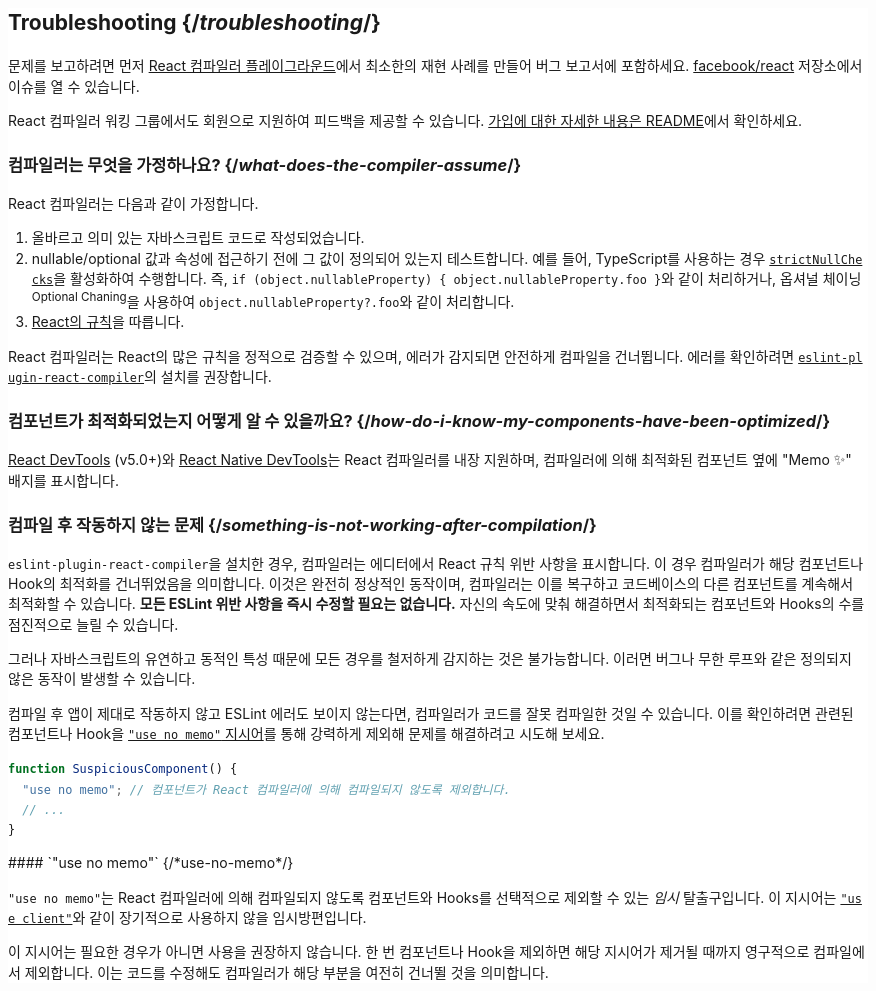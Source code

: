## Troubleshooting {/*troubleshooting*/}

문제를 보고하려면 먼저 [React 컴파일러 플레이그라운드](https://playground.react.dev/)에서 최소한의 재현 사례를 만들어 버그 보고서에 포함하세요. [facebook/react](https://github.com/facebook/react/issues) 저장소에서 이슈를 열 수 있습니다.

React 컴파일러 워킹 그룹에서도 회원으로 지원하여 피드백을 제공할 수 있습니다. [가입에 대한 자세한 내용은 README](https://github.com/reactwg/react-compiler)에서 확인하세요.

### 컴파일러는 무엇을 가정하나요? {/*what-does-the-compiler-assume*/}

React 컴파일러는 다음과 같이 가정합니다.

1. 올바르고 의미 있는 자바스크립트 코드로 작성되었습니다.
2. nullable/optional 값과 속성에 접근하기 전에 그 값이 정의되어 있는지 테스트합니다. 예를 들어, TypeScript를 사용하는 경우 [`strictNullChecks`](https://www.typescriptlang.org/ko/tsconfig/#strictNullChecks)을 활성화하여 수행합니다. 즉, `if (object.nullableProperty) { object.nullableProperty.foo }`와 같이 처리하거나, 옵셔널 체이닝<sup>Optional Chaning</sup>을 사용하여 `object.nullableProperty?.foo`와 같이 처리합니다.
3. [React의 규칙](/reference/rules)을 따릅니다.

React 컴파일러는 React의 많은 규칙을 정적으로 검증할 수 있으며, 에러가 감지되면 안전하게 컴파일을 건너뜁니다. 에러를 확인하려면 [`eslint-plugin-react-compiler`](https://www.npmjs.com/package/eslint-plugin-react-compiler)의 설치를 권장합니다.

### 컴포넌트가 최적화되었는지 어떻게 알 수 있을까요? {/*how-do-i-know-my-components-have-been-optimized*/}

[React DevTools](/learn/react-developer-tools) (v5.0+)와 [React Native DevTools](https://reactnative.dev/docs/react-native-devtools)는 React 컴파일러를 내장 지원하며, 컴파일러에 의해 최적화된 컴포넌트 옆에 "Memo ✨" 배지를 표시합니다.

### 컴파일 후 작동하지 않는 문제 {/*something-is-not-working-after-compilation*/}

`eslint-plugin-react-compiler`을 설치한 경우, 컴파일러는 에디터에서 React 규칙 위반 사항을 표시합니다. 이 경우 컴파일러가 해당 컴포넌트나 Hook의 최적화를 건너뛰었음을 의미합니다. 이것은 완전히 정상적인 동작이며, 컴파일러는 이를 복구하고 코드베이스의 다른 컴포넌트를 계속해서 최적화할 수 있습니다. **모든 ESLint 위반 사항을 즉시 수정할 필요는 없습니다.** 자신의 속도에 맞춰 해결하면서 최적화되는 컴포넌트와 Hooks의 수를 점진적으로 늘릴 수 있습니다.

그러나 자바스크립트의 유연하고 동적인 특성 때문에 모든 경우를 철저하게 감지하는 것은 불가능합니다. 이러면 버그나 무한 루프와 같은 정의되지 않은 동작이 발생할 수 있습니다.

컴파일 후 앱이 제대로 작동하지 않고 ESLint 에러도 보이지 않는다면, 컴파일러가 코드를 잘못 컴파일한 것일 수 있습니다. 이를 확인하려면 관련된 컴포넌트나 Hook을 [`"use no memo"` 지시어](#opt-out-of-the-compiler-for-a-component)를 통해 강력하게 제외해 문제를 해결하려고 시도해 보세요.

```js {2}
function SuspiciousComponent() {
  "use no memo"; // 컴포넌트가 React 컴파일러에 의해 컴파일되지 않도록 제외합니다.
  // ...
}
```

<Note>
#### `"use no memo"` {/*use-no-memo*/}

`"use no memo"`는 React 컴파일러에 의해 컴파일되지 않도록 컴포넌트와 Hooks를 선택적으로 제외할 수 있는 _임시_ 탈출구입니다. 이 지시어는 [`"use client"`](/reference/rsc/use-client)와 같이 장기적으로 사용하지 않을 임시방편입니다.

이 지시어는 필요한 경우가 아니면 사용을 권장하지 않습니다. 한 번 컴포넌트나 Hook을 제외하면 해당 지시어가 제거될 때까지 영구적으로 컴파일에서 제외합니다. 이는 코드를 수정해도 컴파일러가 해당 부분을 여전히 건너뛸 것을 의미합니다.
</Note>

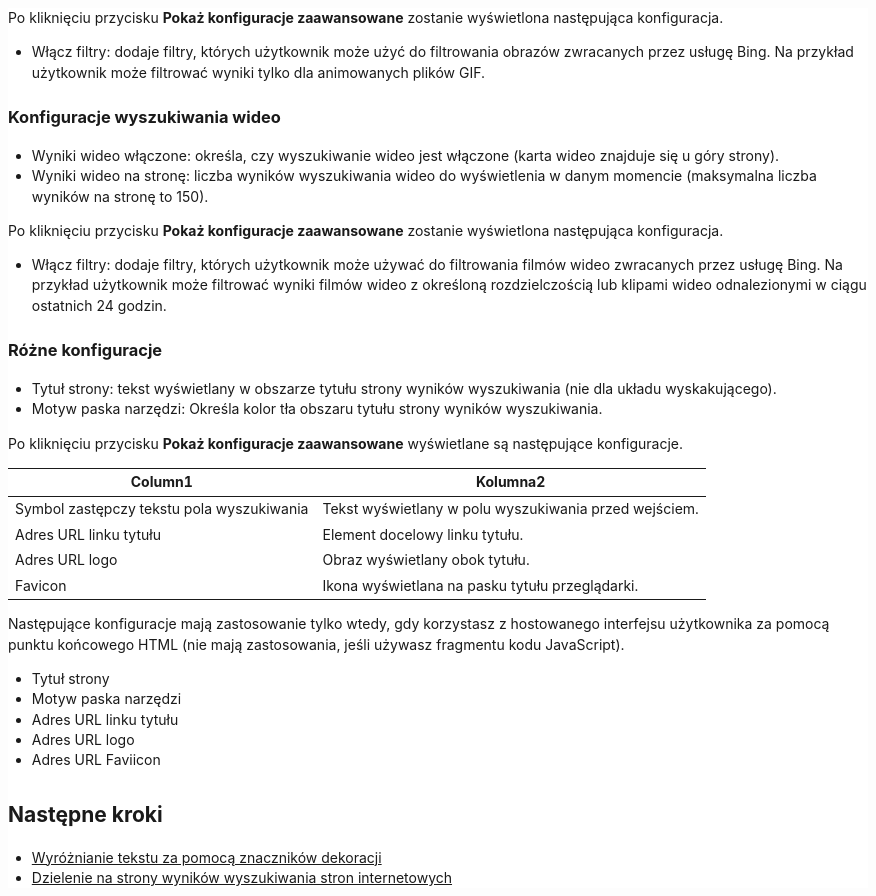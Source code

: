 Po kliknięciu przycisku **Pokaż konfiguracje zaawansowane** zostanie wyświetlona następująca konfiguracja.  
  
- Włącz filtry: dodaje filtry, których użytkownik może użyć do filtrowania obrazów zwracanych przez usługę Bing. Na przykład użytkownik może filtrować wyniki tylko dla animowanych plików GIF.

### <a name="video-search-configurations"></a>Konfiguracje wyszukiwania wideo

- Wyniki wideo włączone: określa, czy wyszukiwanie wideo jest włączone (karta wideo znajduje się u góry strony).
- Wyniki wideo na stronę: liczba wyników wyszukiwania wideo do wyświetlenia w danym momencie (maksymalna liczba wyników na stronę to 150).

Po kliknięciu przycisku **Pokaż konfiguracje zaawansowane** zostanie wyświetlona następująca konfiguracja.  
  
- Włącz filtry: dodaje filtry, których użytkownik może używać do filtrowania filmów wideo zwracanych przez usługę Bing. Na przykład użytkownik może filtrować wyniki filmów wideo z określoną rozdzielczością lub klipami wideo odnalezionymi w ciągu ostatnich 24 godzin.

### <a name="miscellaneous-configurations"></a>Różne konfiguracje

- Tytuł strony: tekst wyświetlany w obszarze tytułu strony wyników wyszukiwania (nie dla układu wyskakującego).
- Motyw paska narzędzi: Określa kolor tła obszaru tytułu strony wyników wyszukiwania.

Po kliknięciu przycisku **Pokaż konfiguracje zaawansowane** wyświetlane są następujące konfiguracje.  

|Column1  |Kolumna2  |
|---------|---------|
|Symbol zastępczy tekstu pola wyszukiwania   | Tekst wyświetlany w polu wyszukiwania przed wejściem.        |
|Adres URL linku tytułu    |Element docelowy linku tytułu.         |
|Adres URL logo     | Obraz wyświetlany obok tytułu.         |
|Favicon    | Ikona wyświetlana na pasku tytułu przeglądarki.          |

Następujące konfiguracje mają zastosowanie tylko wtedy, gdy korzystasz z hostowanego interfejsu użytkownika za pomocą punktu końcowego HTML (nie mają zastosowania, jeśli używasz fragmentu kodu JavaScript).

- Tytuł strony
- Motyw paska narzędzi
- Adres URL linku tytułu
- Adres URL logo
- Adres URL Faviicon  

## <a name="next-steps"></a>Następne kroki

- [Wyróżnianie tekstu za pomocą znaczników dekoracji](../bing-web-search/hit-highlighting.md)
- [Dzielenie na strony wyników wyszukiwania stron internetowych](../bing-web-search/paging-search-results.md)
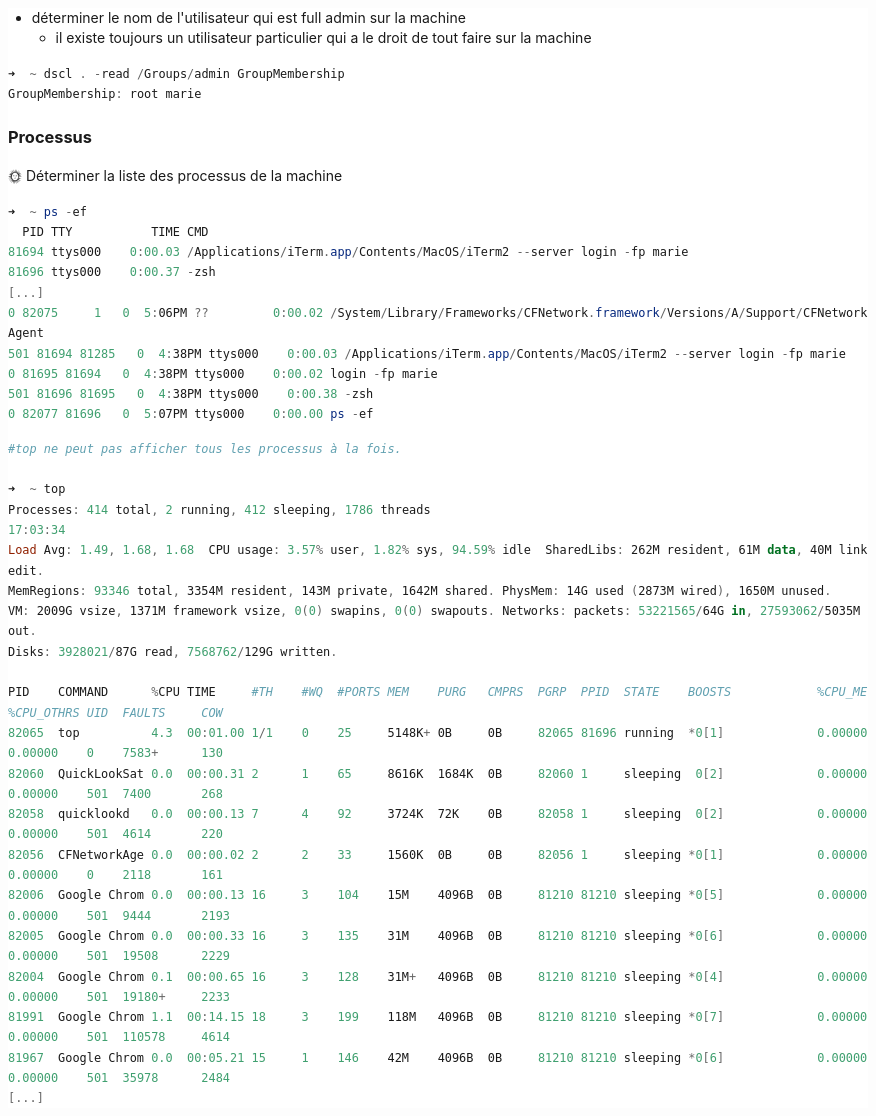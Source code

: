 - déterminer le nom de l'utilisateur qui est full admin sur la machine
  - il existe toujours un utilisateur particulier qui a le droit de tout faire sur la machine

```powershell
➜  ~ dscl . -read /Groups/admin GroupMembership
GroupMembership: root marie
```

### Processus

🌞 Déterminer la liste des processus de la machine

```powershell
➜  ~ ps -ef
  PID TTY           TIME CMD
81694 ttys000    0:00.03 /Applications/iTerm.app/Contents/MacOS/iTerm2 --server login -fp marie
81696 ttys000    0:00.37 -zsh
[...]
0 82075     1   0  5:06PM ??         0:00.02 /System/Library/Frameworks/CFNetwork.framework/Versions/A/Support/CFNetworkAgent
501 81694 81285   0  4:38PM ttys000    0:00.03 /Applications/iTerm.app/Contents/MacOS/iTerm2 --server login -fp marie
0 81695 81694   0  4:38PM ttys000    0:00.02 login -fp marie
501 81696 81695   0  4:38PM ttys000    0:00.38 -zsh
0 82077 81696   0  5:07PM ttys000    0:00.00 ps -ef
```

```powershell
#top ne peut pas afficher tous les processus à la fois.

➜  ~ top
Processes: 414 total, 2 running, 412 sleeping, 1786 threads                                                                                         17:03:34
Load Avg: 1.49, 1.68, 1.68  CPU usage: 3.57% user, 1.82% sys, 94.59% idle  SharedLibs: 262M resident, 61M data, 40M linkedit.
MemRegions: 93346 total, 3354M resident, 143M private, 1642M shared. PhysMem: 14G used (2873M wired), 1650M unused.
VM: 2009G vsize, 1371M framework vsize, 0(0) swapins, 0(0) swapouts. Networks: packets: 53221565/64G in, 27593062/5035M out.
Disks: 3928021/87G read, 7568762/129G written.

PID    COMMAND      %CPU TIME     #TH    #WQ  #PORTS MEM    PURG   CMPRS  PGRP  PPID  STATE    BOOSTS            %CPU_ME %CPU_OTHRS UID  FAULTS     COW
82065  top          4.3  00:01.00 1/1    0    25     5148K+ 0B     0B     82065 81696 running  *0[1]             0.00000 0.00000    0    7583+      130
82060  QuickLookSat 0.0  00:00.31 2      1    65     8616K  1684K  0B     82060 1     sleeping  0[2]             0.00000 0.00000    501  7400       268
82058  quicklookd   0.0  00:00.13 7      4    92     3724K  72K    0B     82058 1     sleeping  0[2]             0.00000 0.00000    501  4614       220
82056  CFNetworkAge 0.0  00:00.02 2      2    33     1560K  0B     0B     82056 1     sleeping *0[1]             0.00000 0.00000    0    2118       161
82006  Google Chrom 0.0  00:00.13 16     3    104    15M    4096B  0B     81210 81210 sleeping *0[5]             0.00000 0.00000    501  9444       2193
82005  Google Chrom 0.0  00:00.33 16     3    135    31M    4096B  0B     81210 81210 sleeping *0[6]             0.00000 0.00000    501  19508      2229
82004  Google Chrom 0.1  00:00.65 16     3    128    31M+   4096B  0B     81210 81210 sleeping *0[4]             0.00000 0.00000    501  19180+     2233
81991  Google Chrom 1.1  00:14.15 18     3    199    118M   4096B  0B     81210 81210 sleeping *0[7]             0.00000 0.00000    501  110578     4614
81967  Google Chrom 0.0  00:05.21 15     1    146    42M    4096B  0B     81210 81210 sleeping *0[6]             0.00000 0.00000    501  35978      2484
[...]
```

● ● ● ● ● ● ●

ASSIGNED TASK
Only the lines from the beginning of the listing through the line with "3. [React의 규칙](/reference/rules)을 따릅니다.", both ends included, are to be repeated exactly; pictures stay out.

SOLUTION TO THE PROBLEM
Source code

:## Troubleshooting {/*troubleshooting*/}

문제를 보고하려면 먼저 [React 컴파일러 플레이그라운드](https://playground.react.dev/)에서 최소한의 재현 사례를 만들어 버그 보고서에 포함하세요. [facebook/react](https://github.com/facebook/react/issues) 저장소에서 이슈를 열 수 있습니다.

React 컴파일러 워킹 그룹에서도 회원으로 지원하여 피드백을 제공할 수 있습니다. [가입에 대한 자세한 내용은 README](https://github.com/reactwg/react-compiler)에서 확인하세요.

### 컴파일러는 무엇을 가정하나요? {/*what-does-the-compiler-assume*/}

React 컴파일러는 다음과 같이 가정합니다.

1. 올바르고 의미 있는 자바스크립트 코드로 작성되었습니다.
2. nullable/optional 값과 속성에 접근하기 전에 그 값이 정의되어 있는지 테스트합니다. 예를 들어, TypeScript를 사용하는 경우 [`strictNullChecks`](https://www.typescriptlang.org/ko/tsconfig/#strictNullChecks)을 활성화하여 수행합니다. 즉, `if (object.nullableProperty) { object.nullableProperty.foo }`와 같이 처리하거나, 옵셔널 체이닝<sup>Optional Chaning</sup>을 사용하여 `object.nullableProperty?.foo`와 같이 처리합니다.
3. [React의 규칙](/reference/rules)을 따릅니다.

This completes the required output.